I’d like to discuss One for One topics: what they are, why they’re harmful and what you can do to reduce the amount of these topics. I’d like to hear your opinions and ideas about this :)
What are One for One topics?
One for One topics are topics that can pop up in every service-oriented community, but especially in the service communities of telecom operators. These topics are started because a customer wants to speak to one service agent and they want support that cannot be deflected and could never be peer to peer. Three general examples of these topics are: “I want a refund”, “I never received my hardware” and “I want you to replace my broken hardware” (e.g. "Can you replace my broken remote?").

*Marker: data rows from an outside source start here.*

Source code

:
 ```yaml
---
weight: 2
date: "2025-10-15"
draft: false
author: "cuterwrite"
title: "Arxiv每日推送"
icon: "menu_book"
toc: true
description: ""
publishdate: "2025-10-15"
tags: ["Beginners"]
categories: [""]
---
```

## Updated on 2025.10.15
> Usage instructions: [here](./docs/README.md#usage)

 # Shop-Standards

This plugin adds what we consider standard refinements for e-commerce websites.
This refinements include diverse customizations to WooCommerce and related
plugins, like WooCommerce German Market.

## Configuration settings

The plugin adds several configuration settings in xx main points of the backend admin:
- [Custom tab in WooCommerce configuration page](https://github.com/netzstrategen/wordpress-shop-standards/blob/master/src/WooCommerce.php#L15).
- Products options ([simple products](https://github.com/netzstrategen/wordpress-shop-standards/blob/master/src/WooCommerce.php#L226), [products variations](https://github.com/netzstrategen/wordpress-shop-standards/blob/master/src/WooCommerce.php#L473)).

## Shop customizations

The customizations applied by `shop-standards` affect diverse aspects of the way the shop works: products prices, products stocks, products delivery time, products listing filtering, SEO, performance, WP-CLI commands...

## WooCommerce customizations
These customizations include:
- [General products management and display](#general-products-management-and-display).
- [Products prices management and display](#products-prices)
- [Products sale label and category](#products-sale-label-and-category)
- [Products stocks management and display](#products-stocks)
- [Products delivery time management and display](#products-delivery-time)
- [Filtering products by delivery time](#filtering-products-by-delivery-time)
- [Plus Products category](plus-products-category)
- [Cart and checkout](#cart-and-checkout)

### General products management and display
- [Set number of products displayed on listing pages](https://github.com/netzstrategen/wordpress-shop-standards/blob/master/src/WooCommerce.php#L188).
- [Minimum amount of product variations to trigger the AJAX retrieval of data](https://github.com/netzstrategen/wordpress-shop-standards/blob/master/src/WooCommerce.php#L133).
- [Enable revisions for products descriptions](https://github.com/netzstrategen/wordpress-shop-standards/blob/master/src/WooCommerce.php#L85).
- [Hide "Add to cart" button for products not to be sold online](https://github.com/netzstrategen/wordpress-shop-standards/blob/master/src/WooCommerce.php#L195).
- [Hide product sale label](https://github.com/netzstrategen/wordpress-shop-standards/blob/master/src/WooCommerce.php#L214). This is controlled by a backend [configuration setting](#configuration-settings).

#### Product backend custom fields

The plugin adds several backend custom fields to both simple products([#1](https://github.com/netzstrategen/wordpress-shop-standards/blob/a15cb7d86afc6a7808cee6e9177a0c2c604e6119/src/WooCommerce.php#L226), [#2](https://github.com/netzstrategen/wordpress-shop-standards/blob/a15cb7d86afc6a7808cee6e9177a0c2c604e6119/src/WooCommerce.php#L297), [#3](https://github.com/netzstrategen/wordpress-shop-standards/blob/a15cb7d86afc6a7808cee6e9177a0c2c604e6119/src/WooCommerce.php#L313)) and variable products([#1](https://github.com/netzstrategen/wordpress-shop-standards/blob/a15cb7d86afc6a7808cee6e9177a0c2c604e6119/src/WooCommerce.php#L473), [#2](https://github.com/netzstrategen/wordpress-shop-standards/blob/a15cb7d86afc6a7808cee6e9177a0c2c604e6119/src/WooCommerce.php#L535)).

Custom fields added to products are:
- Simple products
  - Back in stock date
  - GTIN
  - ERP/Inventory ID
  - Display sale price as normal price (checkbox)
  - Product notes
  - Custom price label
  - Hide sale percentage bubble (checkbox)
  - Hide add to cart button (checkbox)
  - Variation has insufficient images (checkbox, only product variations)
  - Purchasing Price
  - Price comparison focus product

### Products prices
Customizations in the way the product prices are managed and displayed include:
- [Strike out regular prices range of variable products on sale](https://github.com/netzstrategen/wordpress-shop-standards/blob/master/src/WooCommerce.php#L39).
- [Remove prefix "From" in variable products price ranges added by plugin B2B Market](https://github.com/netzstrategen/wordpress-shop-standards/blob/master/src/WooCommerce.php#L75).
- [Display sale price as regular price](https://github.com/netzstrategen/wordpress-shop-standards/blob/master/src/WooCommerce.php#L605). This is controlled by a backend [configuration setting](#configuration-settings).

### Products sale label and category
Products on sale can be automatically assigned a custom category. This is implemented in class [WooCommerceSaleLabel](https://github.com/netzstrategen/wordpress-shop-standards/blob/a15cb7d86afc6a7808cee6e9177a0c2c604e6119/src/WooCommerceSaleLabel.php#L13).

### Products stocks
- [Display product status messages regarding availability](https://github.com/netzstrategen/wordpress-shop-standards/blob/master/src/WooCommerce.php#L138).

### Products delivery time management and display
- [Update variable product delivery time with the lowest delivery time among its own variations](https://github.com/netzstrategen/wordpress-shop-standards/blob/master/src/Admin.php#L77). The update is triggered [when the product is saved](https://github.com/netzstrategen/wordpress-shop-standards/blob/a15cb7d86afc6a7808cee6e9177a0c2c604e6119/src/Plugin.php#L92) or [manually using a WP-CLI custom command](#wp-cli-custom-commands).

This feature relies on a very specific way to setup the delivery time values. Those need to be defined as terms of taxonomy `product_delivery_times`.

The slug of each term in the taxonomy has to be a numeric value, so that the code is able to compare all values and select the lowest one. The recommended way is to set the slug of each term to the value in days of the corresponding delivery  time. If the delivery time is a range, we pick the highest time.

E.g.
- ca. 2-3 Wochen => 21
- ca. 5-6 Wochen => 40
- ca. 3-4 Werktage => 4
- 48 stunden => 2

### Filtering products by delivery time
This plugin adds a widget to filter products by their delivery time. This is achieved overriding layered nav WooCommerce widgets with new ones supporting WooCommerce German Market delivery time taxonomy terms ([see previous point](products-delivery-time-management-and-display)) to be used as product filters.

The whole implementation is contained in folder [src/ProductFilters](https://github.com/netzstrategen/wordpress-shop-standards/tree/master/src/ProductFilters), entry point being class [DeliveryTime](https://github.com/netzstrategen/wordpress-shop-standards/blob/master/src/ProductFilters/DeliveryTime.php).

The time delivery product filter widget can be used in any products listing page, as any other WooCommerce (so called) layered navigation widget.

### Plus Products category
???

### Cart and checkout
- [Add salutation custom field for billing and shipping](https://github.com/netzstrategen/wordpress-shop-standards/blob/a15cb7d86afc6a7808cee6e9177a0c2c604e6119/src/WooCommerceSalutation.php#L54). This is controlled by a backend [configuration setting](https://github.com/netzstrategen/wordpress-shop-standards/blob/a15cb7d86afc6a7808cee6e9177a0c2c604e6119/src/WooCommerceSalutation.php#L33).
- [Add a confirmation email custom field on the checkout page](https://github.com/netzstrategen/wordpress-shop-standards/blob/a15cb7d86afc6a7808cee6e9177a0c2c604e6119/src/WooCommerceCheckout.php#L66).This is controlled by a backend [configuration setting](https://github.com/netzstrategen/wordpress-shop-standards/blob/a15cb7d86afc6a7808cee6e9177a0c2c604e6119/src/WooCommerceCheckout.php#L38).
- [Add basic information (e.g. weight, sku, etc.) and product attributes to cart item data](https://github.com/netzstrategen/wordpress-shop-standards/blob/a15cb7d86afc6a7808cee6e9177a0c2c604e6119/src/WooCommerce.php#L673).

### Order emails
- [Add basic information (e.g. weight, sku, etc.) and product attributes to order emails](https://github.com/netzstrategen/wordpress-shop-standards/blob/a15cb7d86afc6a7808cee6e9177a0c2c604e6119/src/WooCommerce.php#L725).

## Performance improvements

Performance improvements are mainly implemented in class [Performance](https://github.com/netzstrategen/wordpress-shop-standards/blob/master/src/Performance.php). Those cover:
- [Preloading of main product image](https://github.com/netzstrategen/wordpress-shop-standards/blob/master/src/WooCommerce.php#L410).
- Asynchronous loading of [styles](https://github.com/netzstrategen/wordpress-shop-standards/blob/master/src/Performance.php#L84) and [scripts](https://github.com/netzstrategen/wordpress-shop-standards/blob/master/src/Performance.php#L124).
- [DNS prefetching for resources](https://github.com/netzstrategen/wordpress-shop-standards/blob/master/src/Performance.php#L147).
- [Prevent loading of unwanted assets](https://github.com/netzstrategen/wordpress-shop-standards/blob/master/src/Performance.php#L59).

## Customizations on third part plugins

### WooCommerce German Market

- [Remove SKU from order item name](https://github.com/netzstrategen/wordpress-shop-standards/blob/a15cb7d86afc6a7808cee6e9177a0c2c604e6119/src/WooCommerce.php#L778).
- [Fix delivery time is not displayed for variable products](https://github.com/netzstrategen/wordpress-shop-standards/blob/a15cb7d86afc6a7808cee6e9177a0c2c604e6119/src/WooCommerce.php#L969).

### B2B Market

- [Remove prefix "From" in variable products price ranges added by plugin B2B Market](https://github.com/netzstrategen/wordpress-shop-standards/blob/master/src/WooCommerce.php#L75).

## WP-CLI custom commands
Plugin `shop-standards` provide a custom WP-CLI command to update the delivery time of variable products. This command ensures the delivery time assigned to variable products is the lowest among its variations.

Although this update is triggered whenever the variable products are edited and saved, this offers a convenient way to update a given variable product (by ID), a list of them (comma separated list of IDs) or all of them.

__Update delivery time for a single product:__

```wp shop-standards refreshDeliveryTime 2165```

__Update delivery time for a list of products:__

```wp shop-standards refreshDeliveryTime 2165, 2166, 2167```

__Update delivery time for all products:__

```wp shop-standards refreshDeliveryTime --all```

A lot of individual administrative and technical hiccups also fall into this category to some extent.
Why are these topics harmful to communities?
One for One topics will give several KPI’s a bump: registered users, topics and posts. However, above a certain threshold these topics will hurt your overall content. It will increase your team’s workload. And if the team can’t keep up with these topics it will hurt your NPS and frustrate your superusers. Why? It will look like your company isn’t capable of giving timely support to its customers.
What can you do about it?
There are a few things you can do to deal with these topics:
- Make sure your team is big enough to address these topics on time
- Offer other service channels such as chat, e-mail and voice
- Employ bots and service tools online to automate simple service actions
These solutions may be controversial, because many companies that start a forum set reducing service costs as their goal. Adding (or keeping) other service channels may steer customers towards the less cost-effective channels, even if in the absence of these channels they would start a topic that can be answered peer to peer. Why would they do this? Besides the slower reply speed of a forum channel, many customers tell us that they prefer the privacy of a chat or e-mail to the publicness of a forum.
What do you think? Do you agree that this is a challenge? What service channel strategy would you advise?